Poiché l’espansione della catena del freddo non avviene senza conseguenze ambientali, il Global Food Cold Chain Council – fondato nel 2014 da Carrier e United Technologies – ha commissionato un’analisi modellistica per rispondere alla domanda “C’è un beneficio netto, in termini di effetto serra (GHG), nell’espandere le catene del freddo nel mondo in via di sviluppo? ». In tutti gli scenari di modellazione, la diminuzione della perdita di cibo e rifiuti ha chiaramente controbilanciato le emissioni di anidride carbonica dovute a espansione della catena del freddo di un fattore dieci circa.

Secondo il modello, la quantità totale di spreco alimentare nel 2011 ha generato circa 1 Gtonnes di CO2 equivalente, una quantità paragonabile alle emissioni di gas serra totali del trasporto su strada nell’Unione europea (0,9 Gt). Nello studio si sono considerati diversi scenari. In uno scenario che considera un ampliamento limitato della catena del freddo nei paesi in via di sviluppo (vale a dire 1/3 del tasso di penetrazione attuale dei paesi sviluppati), i ‘risparmi’ netti di gas serra rappresenterebbero circa 180 Mtonnes di CO2 eq. In uno scenario che considera uno sviluppo il piu’ completo possibile della catena del freddo nei paesi in via di sviluppo, i “risparmi” netti rappresenterebbero circa 550 Mtonnes di CO2 eq.

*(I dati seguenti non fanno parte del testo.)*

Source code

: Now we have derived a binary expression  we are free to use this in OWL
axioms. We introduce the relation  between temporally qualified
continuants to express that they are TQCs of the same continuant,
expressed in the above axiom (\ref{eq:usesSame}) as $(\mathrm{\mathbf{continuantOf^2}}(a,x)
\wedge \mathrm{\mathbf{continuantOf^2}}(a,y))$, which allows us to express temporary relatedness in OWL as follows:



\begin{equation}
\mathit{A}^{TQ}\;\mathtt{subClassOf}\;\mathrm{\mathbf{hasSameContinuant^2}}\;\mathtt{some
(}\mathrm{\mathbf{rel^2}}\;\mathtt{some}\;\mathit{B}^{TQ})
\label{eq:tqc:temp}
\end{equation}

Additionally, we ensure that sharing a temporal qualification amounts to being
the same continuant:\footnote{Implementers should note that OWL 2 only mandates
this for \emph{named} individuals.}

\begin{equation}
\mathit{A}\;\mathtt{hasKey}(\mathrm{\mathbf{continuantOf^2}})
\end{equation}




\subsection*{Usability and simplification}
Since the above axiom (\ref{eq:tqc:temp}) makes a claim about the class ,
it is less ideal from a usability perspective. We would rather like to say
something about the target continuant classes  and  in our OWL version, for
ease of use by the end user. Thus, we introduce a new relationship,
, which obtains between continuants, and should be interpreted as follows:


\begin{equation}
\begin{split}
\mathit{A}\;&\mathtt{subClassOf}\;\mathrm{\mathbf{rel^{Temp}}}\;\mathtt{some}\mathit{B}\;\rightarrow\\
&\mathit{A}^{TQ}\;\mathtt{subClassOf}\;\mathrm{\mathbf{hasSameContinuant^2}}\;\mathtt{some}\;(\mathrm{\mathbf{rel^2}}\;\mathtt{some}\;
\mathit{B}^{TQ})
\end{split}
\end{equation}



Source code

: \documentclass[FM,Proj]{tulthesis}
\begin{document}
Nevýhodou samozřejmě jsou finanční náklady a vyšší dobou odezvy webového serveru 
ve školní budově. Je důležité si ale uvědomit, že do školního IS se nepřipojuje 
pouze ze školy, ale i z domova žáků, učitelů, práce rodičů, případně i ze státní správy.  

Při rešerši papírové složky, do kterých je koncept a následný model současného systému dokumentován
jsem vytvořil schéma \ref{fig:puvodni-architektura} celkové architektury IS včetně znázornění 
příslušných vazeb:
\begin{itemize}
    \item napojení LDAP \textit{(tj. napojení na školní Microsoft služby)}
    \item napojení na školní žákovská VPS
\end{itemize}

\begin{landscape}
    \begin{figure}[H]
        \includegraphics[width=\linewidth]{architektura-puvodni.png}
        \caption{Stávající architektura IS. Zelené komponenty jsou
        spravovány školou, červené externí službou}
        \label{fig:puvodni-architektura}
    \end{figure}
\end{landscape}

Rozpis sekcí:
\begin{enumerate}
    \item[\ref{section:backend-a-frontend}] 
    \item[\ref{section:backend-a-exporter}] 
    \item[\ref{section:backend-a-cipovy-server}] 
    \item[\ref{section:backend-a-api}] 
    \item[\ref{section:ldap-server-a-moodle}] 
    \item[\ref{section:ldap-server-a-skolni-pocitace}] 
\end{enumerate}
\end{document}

I modelli semplificati comprendono gli aspetti chiave dello sviluppo della catena di trasporto freddo di alimenti deperibili – vale a dire l’aumento delle distanze di trasporto, l’aumento dei fattori di emissione per i camion refrigerati (comprese le perdite di refrigerante), la riduzione dei rifiuti alimentari e dei relativi risparmi emissioni di gas serra. Il modello non considera i potenziali aumenti delle emissioni di gas serra provenienti da effetti di rimbalzo, come la possibile evoluzione del comportamento dei consumatori, le infrastrutture supplementari (strade, edifici, etc.) necessarie per lo sviluppo della catena del freddo o il potenziale aumento dell’esportazione.